I have experienced some memorable moments since becoming a deacon. Caring moments, tender moments and oh yes, some funny moments. I’ll have to save the funny moments till another column -- another time.

One caring moment? After four years of studies and formation, I remember when, at my ordination liturgy and Mass, the head of formation verbally ‘testified’ to our worthiness to be ordained (on behalf of his position representing the Church). We were then asked by Archbishop Charles Chaput to stand up, to turn around and face the 800 or so assembled family members and guests. Thunderous applause broke out. My family was near enough for me to see them. I believe that an adult son had tears streaming down his cheeks -- this from a non-practicing young man who cared enough to be present at this special time in my life.

A tender moment? I vividly recall a time that I was delivering the weekend homilies at our parish back in Estes Park, Colorado. The church is a gorgeous, small-mountain town type place of worship. There’s an intimacy for those in the front sections; they were able to see my expressions and emotions, and I could see their’s.

The weekend that comes to mind was when I was preaching about emotional wounds that many of us carry -- some carrying them like heavy baggage all through our lives. I spoke about having in my own life a father wound. I shared at this Sunday Mass about having a father who seemed disappointed in me. He was never that happy around me, and was mostly remote. In my processing of and reaction to this, I was smart-mouthed, sometimes insulting and unloving. In that Colorado homily, I shared about how sorry I was that I had never healed the relationship with my dad (or mom) while they were alive. And now they were deceased.

But what I did share was that I eventually went to the cemetery in Windsor, Canada where they are buried. It was a warm, sunny summer day. I went to their gravesite and I knelt down. I prayed for their forgiveness and I told them how sorry I was for my sinful behavior of earlier years. I told them I would pray for them. I asked for reconciliation and then I walked over to the car that I had driven there. I opened the doors and invited my parents to get into the car and to take a ride to a family reunion that I was attending. It was a family reunion for my late mom’s family. And since that time, I’ve become a daily Mass goer, and have prayed for them hundreds and hundreds of times. It is a part of my inner healing from wounds that I carried for years.

How well I remember delivering this homily in Colorado and seeing a man about my age sitting there with tears streaming.... streaming down his cheeks. I don’t know whether I was ‘opening’ a painful wound that he carried, or whether he was being ‘called’ to start a similar reconciliation in his own life. I’ll never know.

But I am convinced that many of us carry the baggage of painful wounds in our lives.
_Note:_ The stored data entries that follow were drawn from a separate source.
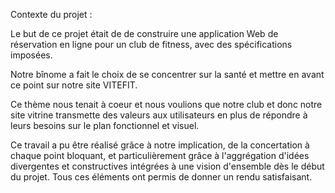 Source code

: 
Contexte du projet : 


Le but de ce projet était de de construire une application Web de réservation en ligne pour un club de fitness, avec des spécifications imposées.


Notre bînome a fait le choix de se concentrer sur la santé et mettre en avant ce point sur notre site VITEFIT.


Ce thème nous tenait à coeur et nous voulions que notre club et donc notre site vitrine transmette des valeurs aux utilisateurs en plus de répondre à leurs besoins sur le plan fonctionnel et visuel.


Ce travail a pu être réalisé grâce à notre implication, de la concertation à chaque point bloquant, et particulièrement grâce à l'aggrégation d'idées divergentes et constructives intégrées à une vision d'ensemble dès le début du projet. Tous ces éléments ont permis de donner un rendu satisfaisant.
Each of us come from differing circumstances. We may struggle with self-hatred, resentments, undue concern about sins we’ve committed and confessed, anger, guilt -- our wounds are as many and as ‘mixed’ as the variations on the theme of the brokenness of original sin.

The wounds that we carry, like mine can originate from events of a generation or more ago. And yet they damage true happiness at times such as Christmas or New Years. I read once about the example of trying to push a basketball down deep into the water at a pool. The further we push down, the more the ball struggles to free itself from our grasp. That image comes from the struggle so many of us have to repress our wounds.

And so -- if it sounds like a too-unhappy a topic to be bringing up at the season of the newborn Christ-child, remember that He said ‘Remain in Me and I remain in you. And ‘come to Me, all of you who labor and are burdened, and I will give you rest.’

And so my prayer for any who might see this is a prayerful wish for healing one or more of the demons you carry with you in the form of wounds. This in turn can become a great gift to those around us: they are blessed by the healing of our inner wounds.

And so we pray:

“Lord Jesus Christ, I come to You and ask You to be present from the moment of my conception to this very moment, filling me with your infinite love and mercy; filling me with every grace and blessing: gifts to heal every hurt that I carry. Hurts known; wounds unknown.

Provide me with the fatherly or motherly love that I may not have had according to your plan. Provide me with forgiveness for parents or siblings or others who have hurt me in my walk in life.

As I journey through each new day in the New Year, I ask you to cleanse, heal and refresh me. Refresh and renew my life that I may be the gift to others that may have been missing in my earlier years. Help me to love and appreciate the gift of acceptance that I know you will give to me. Hold me close to you. Heal my wounds. Amen.”

I pray for you a holy and blessed Christmas, and a healing and happy New Year.